The amenities in USS EAGLE 19 (PE-19), built by Henry Ford in 1918, weren’t much. Compared to the habitability standards for ships built during World War II, they were crude. The feature that detracted the most from human dignity was the enlisted-men’s head; it consisted of a galvanized metal trough that could accommodate six sailors simultaneously. Privacy was none existent. Space limitations were such that nothing could be done about it. Besides, it was the first lieutenant’s responsibility, not mine. However, the archaic freshwater system was my responsibility.
When I reported on board in December of 1943, I soon found that the most disturbing feature was the 700-gallon gravity tank that was secured to the galley overhead. The cook was supposed to monitor a sight glass that thoughtful Henry provided. When the glass showed that three quarters of the water in the tank was expended by the sixty or so people on board, the cook was supposed to notify the engine-room watch. A snipe then lined up the condensate pump and transferred water from a double-bottom tank. The cook wasn’t reliable and during my first month as the engineering officer the tank went dry when the captain was in his shower. All hell broke loose!
Also, the cook was supposed to notify the engine-room watch when the gravity tank became full. He sometimes goofed and fresh water that had been laboriously distilled from seawater, overflowed into the galley sink. The operator of the old high-pressure submerged-coil evaporator then had a fit.

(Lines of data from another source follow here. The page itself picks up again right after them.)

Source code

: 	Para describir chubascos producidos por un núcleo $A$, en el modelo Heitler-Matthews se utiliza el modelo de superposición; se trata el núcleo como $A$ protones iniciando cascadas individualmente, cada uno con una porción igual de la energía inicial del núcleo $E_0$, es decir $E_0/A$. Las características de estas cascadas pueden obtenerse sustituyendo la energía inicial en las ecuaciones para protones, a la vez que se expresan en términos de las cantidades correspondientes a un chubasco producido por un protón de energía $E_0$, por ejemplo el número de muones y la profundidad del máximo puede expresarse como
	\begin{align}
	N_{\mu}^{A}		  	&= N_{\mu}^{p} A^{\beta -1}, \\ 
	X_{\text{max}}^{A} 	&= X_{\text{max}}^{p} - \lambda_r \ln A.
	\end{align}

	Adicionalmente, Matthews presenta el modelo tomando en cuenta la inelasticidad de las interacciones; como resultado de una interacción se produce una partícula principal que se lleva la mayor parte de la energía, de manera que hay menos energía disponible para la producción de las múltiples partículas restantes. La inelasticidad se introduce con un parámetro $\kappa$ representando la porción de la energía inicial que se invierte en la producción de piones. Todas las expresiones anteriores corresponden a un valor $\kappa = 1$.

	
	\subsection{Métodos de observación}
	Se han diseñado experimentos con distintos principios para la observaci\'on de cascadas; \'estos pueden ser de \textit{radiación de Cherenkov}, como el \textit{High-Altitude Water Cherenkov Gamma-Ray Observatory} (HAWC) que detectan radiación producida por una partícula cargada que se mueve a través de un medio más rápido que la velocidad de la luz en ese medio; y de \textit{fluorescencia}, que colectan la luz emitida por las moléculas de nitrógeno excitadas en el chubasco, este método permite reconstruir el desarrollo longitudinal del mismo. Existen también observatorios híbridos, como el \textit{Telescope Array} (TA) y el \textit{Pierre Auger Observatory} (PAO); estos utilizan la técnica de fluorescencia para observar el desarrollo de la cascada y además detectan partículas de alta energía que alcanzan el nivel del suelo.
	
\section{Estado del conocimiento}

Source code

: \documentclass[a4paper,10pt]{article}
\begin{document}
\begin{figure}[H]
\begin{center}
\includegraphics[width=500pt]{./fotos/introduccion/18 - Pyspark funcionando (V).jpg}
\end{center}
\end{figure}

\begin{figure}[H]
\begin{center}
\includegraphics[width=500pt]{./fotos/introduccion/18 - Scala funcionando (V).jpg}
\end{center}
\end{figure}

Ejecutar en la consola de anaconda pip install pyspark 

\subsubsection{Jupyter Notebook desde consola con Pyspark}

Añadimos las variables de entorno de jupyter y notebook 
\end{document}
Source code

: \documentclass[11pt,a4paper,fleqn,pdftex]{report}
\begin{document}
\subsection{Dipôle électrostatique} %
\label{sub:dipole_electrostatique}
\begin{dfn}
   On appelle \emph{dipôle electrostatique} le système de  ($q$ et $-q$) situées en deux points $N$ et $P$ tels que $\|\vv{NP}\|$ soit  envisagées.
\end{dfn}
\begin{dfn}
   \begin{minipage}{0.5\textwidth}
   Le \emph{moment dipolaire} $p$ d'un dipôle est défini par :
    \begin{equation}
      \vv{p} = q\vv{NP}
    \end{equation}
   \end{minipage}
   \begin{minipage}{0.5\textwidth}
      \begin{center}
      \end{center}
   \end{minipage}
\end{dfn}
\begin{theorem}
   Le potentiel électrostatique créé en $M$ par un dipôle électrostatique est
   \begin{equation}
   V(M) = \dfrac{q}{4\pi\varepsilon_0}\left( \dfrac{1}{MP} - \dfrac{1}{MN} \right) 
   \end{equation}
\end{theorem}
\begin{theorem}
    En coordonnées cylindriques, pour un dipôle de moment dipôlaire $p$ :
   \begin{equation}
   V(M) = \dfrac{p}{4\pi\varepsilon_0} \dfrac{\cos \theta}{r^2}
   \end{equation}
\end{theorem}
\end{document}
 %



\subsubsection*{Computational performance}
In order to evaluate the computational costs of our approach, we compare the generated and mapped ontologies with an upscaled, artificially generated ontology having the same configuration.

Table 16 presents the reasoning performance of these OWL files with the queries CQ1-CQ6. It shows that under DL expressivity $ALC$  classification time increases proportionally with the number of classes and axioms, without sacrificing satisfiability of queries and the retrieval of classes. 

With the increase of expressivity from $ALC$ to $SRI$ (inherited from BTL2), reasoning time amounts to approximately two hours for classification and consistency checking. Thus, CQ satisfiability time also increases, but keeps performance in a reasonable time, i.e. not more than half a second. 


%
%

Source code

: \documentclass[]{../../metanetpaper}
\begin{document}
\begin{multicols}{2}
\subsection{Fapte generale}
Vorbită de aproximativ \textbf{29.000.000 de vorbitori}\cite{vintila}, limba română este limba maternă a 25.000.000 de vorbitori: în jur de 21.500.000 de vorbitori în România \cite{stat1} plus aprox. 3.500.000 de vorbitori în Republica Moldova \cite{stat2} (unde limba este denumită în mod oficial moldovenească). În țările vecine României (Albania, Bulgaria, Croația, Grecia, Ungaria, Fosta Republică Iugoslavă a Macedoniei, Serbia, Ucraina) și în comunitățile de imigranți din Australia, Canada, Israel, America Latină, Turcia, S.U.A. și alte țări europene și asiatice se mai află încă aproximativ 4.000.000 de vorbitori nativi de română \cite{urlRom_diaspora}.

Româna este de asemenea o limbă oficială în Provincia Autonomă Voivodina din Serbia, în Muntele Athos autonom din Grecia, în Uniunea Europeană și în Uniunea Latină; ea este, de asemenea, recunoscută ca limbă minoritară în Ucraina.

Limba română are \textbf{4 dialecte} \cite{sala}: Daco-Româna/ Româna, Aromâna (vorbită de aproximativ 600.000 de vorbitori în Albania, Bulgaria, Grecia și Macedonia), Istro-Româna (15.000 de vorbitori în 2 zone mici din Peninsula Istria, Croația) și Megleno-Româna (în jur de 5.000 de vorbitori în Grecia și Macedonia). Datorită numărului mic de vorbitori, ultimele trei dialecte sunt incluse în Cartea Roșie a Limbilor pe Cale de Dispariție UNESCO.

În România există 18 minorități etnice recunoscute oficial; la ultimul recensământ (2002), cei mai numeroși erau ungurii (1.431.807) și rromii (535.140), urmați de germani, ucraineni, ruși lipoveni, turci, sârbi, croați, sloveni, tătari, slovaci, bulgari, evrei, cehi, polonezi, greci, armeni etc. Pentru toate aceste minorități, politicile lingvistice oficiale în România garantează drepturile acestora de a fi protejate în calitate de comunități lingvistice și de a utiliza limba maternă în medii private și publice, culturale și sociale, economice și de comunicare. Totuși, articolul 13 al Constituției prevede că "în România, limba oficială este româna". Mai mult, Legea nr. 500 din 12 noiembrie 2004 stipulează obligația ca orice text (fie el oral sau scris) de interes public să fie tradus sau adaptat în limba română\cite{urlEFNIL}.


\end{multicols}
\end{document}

For water storage, Henry provided two adjacent double-bottom tanks. One was for boiler feed water; the other was for potable water. Scalding-hot condensate was always being discharged into one or the other. Thus, the water in both tanks was always hot due to heat transfer through the thin plating that separated them.
Even after potable water trickled down from the gravity tank to our drinking fountains, it was lukewarm. What’s more, per Navy practice the potable-water tank was treated with a coating that imparted a distinct zinc taste.
The final problem was due to the location of the gravity tank. When filled, it weighed three tons. Since it was relatively high in the ship it contributed significantly to the severe rolling experienced in any kind of a seaway.
In order to overcome all the problems I needed another pump.
Because I had been a merchant mariner who qualified for a Navy commission by acquiring a third-assistant engineer’s license to operate steam vessels of unlimited horsepower, I organized a search for a steam-powered pump. I never thought of an alternative. Also, since the requisitioning priority assigned to our twenty-six year old sea-going bucket of rivets was nil, I knew that if a pump was located it would have to be acquired by other means.
Like ants foraging, my black-gang looked into every nook and cranny in Key West’s Naval Operating Base until one of them located a 3x3x3½ steam reciprocating pump that was ideal for our purposes. The snipe, he must have been a private eye in civilian life, reported the pump’s exact location. He also reported that the warehouse storekeeper, a single mother of about twenty three, had a nineteen-year old sister who was an apprentice in the Base’s machine shop. They were good looking Conchs, he advised, that is, Key West natives of Cuban descent.
I detailed a not-at-all-reluctant machinist mate her age to ask the storekeeper for a date while I volunteered to ask her sister. We explained to the ship’s cook about what we were up to and what was at stake. Thanks to the cook, whenever the machinist mate and I visited the girls, they lived in a jerry-built wartime housing unit next door to the one occupied by their parents, we brought enough butter, cooking oil, and other hard-to-get foodstuffs for both households. Civilians called it barter; we called it cumshaw. Regardless of what our approach was called, during the pump-procurement process we enjoyed great lemon meringue pie that was prepared by the Cuban born mother living next door.
Our next problem was how to obtain a steam regulating valve, that is, one that could sense a drop in water pressure and then admit steam to the pump accordingly. No amount of galley supplies would do; the black-gang scouts reported that there was no such valve on Key West. We had to improvise.
Five months before, I, like other cadet engineers in the U.S. Merchant Marine Academy, wondered why I had to prepare for the lever-safety-valve problem that was expected to be part of the pending marine engineer’s license exam. At that time, there wasn’t a lever safety valve on any boiler in the entire U.S. merchant marine. Since their disappearance, I might be the only marine engineer to have put that knowledge to practical use.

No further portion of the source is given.